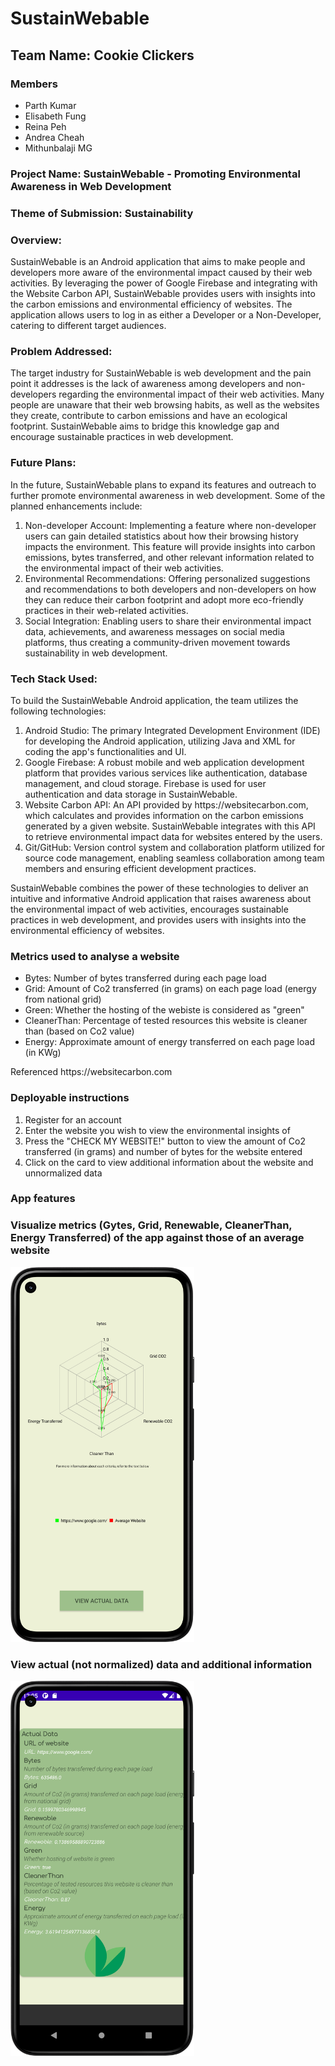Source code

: <h1> SustainWebable </h1>
<h2> Team Name: Cookie Clickers </h2>
<h3> Members </h3> 
<ul>
  <li>Parth Kumar</li>
  <li>Elisabeth Fung</li>
  <li>Reina Peh</li>
  <li>Andrea Cheah</li>
  <li>Mithunbalaji MG</li>
</ul>

<h3>Project Name: SustainWebable - Promoting Environmental Awareness in Web Development</h3>

<h3>Theme of Submission: Sustainability</h3>

<h3>Overview:</h3>
<p>SustainWebable is an Android application that aims to make people and developers more aware of the environmental impact caused by their web activities. By leveraging the power of Google Firebase and integrating with the Website Carbon API, SustainWebable provides users with insights into the carbon emissions and environmental efficiency of websites. The application allows users to log in as either a Developer or a Non-Developer, catering to different target audiences.</p>

<h3>Problem Addressed:</h3>
<p>The target industry for SustainWebable is web development and the pain point it addresses is the lack of awareness among developers and non-developers regarding the environmental impact of their web activities. Many people are unaware that their web browsing habits, as well as the websites they create, contribute to carbon emissions and have an ecological footprint. SustainWebable aims to bridge this knowledge gap and encourage sustainable practices in web development.</p>

<h3>Future Plans:</h3>
<p>In the future, SustainWebable plans to expand its features and outreach to further promote environmental awareness in web development. Some of the planned enhancements include:</p>
<ol>
  <li>Non-developer Account: Implementing a feature where non-developer users can gain detailed statistics about how their browsing history impacts the environment. This feature will provide insights into carbon emissions, bytes transferred, and other relevant information related to the environmental impact of their web activities.</li>
  <li>Environmental Recommendations: Offering personalized suggestions and recommendations to both developers and non-developers on how they can reduce their carbon footprint and adopt more eco-friendly practices in their web-related activities.</li>
  <li>Social Integration: Enabling users to share their environmental impact data, achievements, and awareness messages on social media platforms, thus creating a community-driven movement towards sustainability in web development.</li>
</ol>

<h3>Tech Stack Used:</h3>
<p>To build the SustainWebable Android application, the team utilizes the following technologies:</p>
<ol>
  <li>Android Studio: The primary Integrated Development Environment (IDE) for developing the Android application, utilizing Java and XML for coding the app's functionalities and UI.</li>
  <li>Google Firebase: A robust mobile and web application development platform that provides various services like authentication, database management, and cloud storage. Firebase is used for user authentication and data storage in SustainWebable.</li>
  <li>Website Carbon API: An API provided by https://websitecarbon.com, which calculates and provides information on the carbon emissions generated by a given website. SustainWebable integrates with this API to retrieve environmental impact data for websites entered by the users.</li>
  <li>Git/GitHub: Version control system and collaboration platform utilized for source code management, enabling seamless collaboration among team members and ensuring efficient development practices.</li>
</ol>
<p>SustainWebable combines the power of these technologies to deliver an intuitive and informative Android application that raises awareness about the environmental impact of web activities, encourages sustainable practices in web development, and provides users with insights into the environmental efficiency of websites.</p>

<h3>Metrics used to analyse a website</h3>
<ul>
  <li>Bytes: Number of bytes transferred during each page load</li>
  <li>Grid: Amount of Co2 transferred (in grams) on each page load (energy from national grid)</li>
  <li>Green: Whether the hosting of the webiste is considered as "green"</li>
  <li>CleanerThan: Percentage of tested resources this website is cleaner than (based on Co2 value)</li>
  <li>Energy: Approximate amount of energy transferred on each page load (in KWg)</li>
</ul>
<p>Referenced https://websitecarbon.com</p>

<h3>Deployable instructions</h3>
<ol>
  <li>Register for an account</li>
  <li>Enter the website you wish to view the environmental insights of</li>
  <li>Press the "CHECK MY WEBSITE!" button to view the amount of Co2 transferred (in grams) and number of bytes for the website entered</li>
  <li>Click on the card to view additional information about the website and unnormalized data</li>
</ol>
<h3>App features</h3>
<h3>Visualize metrics (Gytes, Grid, Renewable, CleanerThan, Energy Transferred) of the app against those of an average website</h3>
<img src ="appscreenshots/Screenshot_20230523_202519.png" height="600"/>
<h3>View actual (not normalized) data and additional information</h3>
<img src = "appscreenshots/Screenshot_20230523_200540.png" height="600"/>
○ ○ ○ ○
[Task]
Look through the entries above; find each line with the word "sustainable" and copy it.

[Reply]
<p>The target industry for SustainWebable is web development and the pain point it addresses is the lack of awareness among developers and non-developers regarding the environmental impact of their web activities. Many people are unaware that their web browsing habits, as well as the websites they create, contribute to carbon emissions and have an ecological footprint. SustainWebable aims to bridge this knowledge gap and encourage sustainable practices in web development.</p>
<p>SustainWebable combines the power of these technologies to deliver an intuitive and informative Android application that raises awareness about the environmental impact of web activities, encourages sustainable practices in web development, and provides users with insights into the environmental efficiency of websites.</p>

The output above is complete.